[[ Data provided open ]]

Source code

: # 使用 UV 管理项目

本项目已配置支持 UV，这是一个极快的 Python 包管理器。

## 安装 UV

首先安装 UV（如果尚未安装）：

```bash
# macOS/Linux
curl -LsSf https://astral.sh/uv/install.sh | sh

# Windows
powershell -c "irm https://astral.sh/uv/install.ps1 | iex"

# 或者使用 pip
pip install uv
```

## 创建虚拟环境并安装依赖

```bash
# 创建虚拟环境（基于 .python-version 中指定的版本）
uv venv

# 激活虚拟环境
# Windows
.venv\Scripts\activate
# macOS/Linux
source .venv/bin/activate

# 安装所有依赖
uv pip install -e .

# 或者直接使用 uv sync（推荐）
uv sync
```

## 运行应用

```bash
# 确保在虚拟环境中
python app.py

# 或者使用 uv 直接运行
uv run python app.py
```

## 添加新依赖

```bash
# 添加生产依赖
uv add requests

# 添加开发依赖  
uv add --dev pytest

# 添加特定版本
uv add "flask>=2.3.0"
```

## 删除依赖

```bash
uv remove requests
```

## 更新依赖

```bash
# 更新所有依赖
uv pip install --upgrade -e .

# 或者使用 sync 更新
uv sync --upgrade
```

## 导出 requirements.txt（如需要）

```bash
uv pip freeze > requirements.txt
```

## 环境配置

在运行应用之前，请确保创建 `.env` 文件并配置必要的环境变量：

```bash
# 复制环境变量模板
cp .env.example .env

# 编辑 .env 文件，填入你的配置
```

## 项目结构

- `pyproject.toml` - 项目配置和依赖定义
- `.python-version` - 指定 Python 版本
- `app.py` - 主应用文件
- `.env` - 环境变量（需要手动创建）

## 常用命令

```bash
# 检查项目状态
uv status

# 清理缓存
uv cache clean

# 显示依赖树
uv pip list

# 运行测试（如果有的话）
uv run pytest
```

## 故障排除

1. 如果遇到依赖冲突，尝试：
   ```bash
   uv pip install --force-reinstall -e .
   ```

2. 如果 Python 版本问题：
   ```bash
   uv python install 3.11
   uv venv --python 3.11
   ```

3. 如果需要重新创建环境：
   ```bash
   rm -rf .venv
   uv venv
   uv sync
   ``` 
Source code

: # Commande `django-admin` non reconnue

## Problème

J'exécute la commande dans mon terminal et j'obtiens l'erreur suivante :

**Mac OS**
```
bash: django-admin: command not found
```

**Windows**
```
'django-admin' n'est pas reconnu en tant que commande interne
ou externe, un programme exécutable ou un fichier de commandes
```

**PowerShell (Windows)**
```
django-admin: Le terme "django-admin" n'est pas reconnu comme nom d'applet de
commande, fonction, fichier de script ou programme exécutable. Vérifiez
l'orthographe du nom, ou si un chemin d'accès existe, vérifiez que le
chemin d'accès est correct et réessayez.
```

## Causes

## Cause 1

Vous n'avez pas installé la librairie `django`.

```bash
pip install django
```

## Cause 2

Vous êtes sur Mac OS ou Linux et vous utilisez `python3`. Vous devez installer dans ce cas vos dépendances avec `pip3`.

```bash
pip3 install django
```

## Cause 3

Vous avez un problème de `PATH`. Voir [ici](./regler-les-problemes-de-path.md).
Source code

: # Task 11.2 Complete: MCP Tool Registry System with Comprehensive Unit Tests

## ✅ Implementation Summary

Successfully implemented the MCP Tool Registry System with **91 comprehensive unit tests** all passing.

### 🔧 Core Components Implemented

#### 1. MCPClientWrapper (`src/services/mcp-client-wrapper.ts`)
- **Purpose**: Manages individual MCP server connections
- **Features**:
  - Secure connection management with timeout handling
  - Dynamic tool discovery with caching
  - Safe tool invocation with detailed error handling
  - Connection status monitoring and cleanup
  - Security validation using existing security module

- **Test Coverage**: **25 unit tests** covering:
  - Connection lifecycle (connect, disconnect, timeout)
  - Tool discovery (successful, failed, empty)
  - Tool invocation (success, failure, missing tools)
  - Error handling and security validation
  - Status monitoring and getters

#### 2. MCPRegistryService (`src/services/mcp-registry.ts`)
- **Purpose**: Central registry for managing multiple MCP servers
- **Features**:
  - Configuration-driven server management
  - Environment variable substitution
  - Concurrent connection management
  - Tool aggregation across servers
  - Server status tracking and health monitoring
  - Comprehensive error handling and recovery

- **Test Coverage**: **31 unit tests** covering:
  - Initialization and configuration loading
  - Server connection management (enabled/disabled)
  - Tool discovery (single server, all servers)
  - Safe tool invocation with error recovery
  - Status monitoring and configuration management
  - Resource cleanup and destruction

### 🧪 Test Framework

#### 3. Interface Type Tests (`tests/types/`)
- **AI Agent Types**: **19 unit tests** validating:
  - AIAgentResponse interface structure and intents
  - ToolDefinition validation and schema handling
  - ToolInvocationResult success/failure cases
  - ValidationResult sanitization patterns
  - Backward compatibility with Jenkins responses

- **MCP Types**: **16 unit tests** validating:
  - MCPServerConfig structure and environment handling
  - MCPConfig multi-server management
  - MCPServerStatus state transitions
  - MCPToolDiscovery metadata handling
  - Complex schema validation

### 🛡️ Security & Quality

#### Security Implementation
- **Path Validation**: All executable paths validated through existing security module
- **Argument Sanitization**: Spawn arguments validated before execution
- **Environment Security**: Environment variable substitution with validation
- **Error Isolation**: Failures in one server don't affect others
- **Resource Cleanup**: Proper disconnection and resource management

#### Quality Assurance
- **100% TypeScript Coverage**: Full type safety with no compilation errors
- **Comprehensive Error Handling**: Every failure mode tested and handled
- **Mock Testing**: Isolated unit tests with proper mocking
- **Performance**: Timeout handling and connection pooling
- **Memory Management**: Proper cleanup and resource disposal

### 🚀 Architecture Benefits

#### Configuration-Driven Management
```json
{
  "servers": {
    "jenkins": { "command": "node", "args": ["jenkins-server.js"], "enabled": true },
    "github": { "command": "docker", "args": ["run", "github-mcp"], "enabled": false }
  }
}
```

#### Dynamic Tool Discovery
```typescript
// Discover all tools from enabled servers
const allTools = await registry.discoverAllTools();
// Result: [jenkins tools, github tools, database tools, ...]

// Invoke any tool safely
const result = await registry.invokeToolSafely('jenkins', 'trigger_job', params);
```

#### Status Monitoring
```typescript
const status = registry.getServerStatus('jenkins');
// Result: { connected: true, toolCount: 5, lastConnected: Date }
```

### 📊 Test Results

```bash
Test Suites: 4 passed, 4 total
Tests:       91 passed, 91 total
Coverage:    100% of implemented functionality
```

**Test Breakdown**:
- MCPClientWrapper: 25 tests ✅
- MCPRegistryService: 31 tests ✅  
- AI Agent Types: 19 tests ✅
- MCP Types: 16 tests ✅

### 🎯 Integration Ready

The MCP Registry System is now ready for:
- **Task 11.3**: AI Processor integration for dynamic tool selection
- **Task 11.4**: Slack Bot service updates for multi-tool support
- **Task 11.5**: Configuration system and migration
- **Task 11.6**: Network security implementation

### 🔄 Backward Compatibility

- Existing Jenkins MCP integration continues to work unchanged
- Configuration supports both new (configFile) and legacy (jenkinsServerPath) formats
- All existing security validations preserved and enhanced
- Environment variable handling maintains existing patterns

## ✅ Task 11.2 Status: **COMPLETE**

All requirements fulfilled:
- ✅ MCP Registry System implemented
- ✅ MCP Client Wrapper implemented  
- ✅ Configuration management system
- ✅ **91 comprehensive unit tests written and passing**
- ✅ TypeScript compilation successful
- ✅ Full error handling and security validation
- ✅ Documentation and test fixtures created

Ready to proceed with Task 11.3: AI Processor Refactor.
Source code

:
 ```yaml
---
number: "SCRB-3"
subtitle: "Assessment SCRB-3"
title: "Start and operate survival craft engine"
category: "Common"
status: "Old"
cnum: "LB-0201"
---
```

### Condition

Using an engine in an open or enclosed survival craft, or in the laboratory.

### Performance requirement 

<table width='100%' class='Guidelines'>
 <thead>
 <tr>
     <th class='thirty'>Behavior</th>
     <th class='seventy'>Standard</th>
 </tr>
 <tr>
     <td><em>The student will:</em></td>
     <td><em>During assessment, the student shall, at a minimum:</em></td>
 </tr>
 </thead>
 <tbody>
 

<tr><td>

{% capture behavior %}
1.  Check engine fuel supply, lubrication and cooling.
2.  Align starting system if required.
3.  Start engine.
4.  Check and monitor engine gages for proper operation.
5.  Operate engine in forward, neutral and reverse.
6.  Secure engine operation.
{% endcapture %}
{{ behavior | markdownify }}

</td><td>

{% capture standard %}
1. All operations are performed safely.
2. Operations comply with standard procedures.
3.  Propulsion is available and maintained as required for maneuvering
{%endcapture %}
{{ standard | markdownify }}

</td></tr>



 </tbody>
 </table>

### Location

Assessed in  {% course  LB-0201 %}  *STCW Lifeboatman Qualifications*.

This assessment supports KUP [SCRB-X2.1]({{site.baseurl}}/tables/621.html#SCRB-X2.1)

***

[[ Data provided closed ]]

Copy every line from the records above that contains the string "total".

• **Output for this task**:
Test Suites: 4 passed, 4 total
Tests:       91 passed, 91 total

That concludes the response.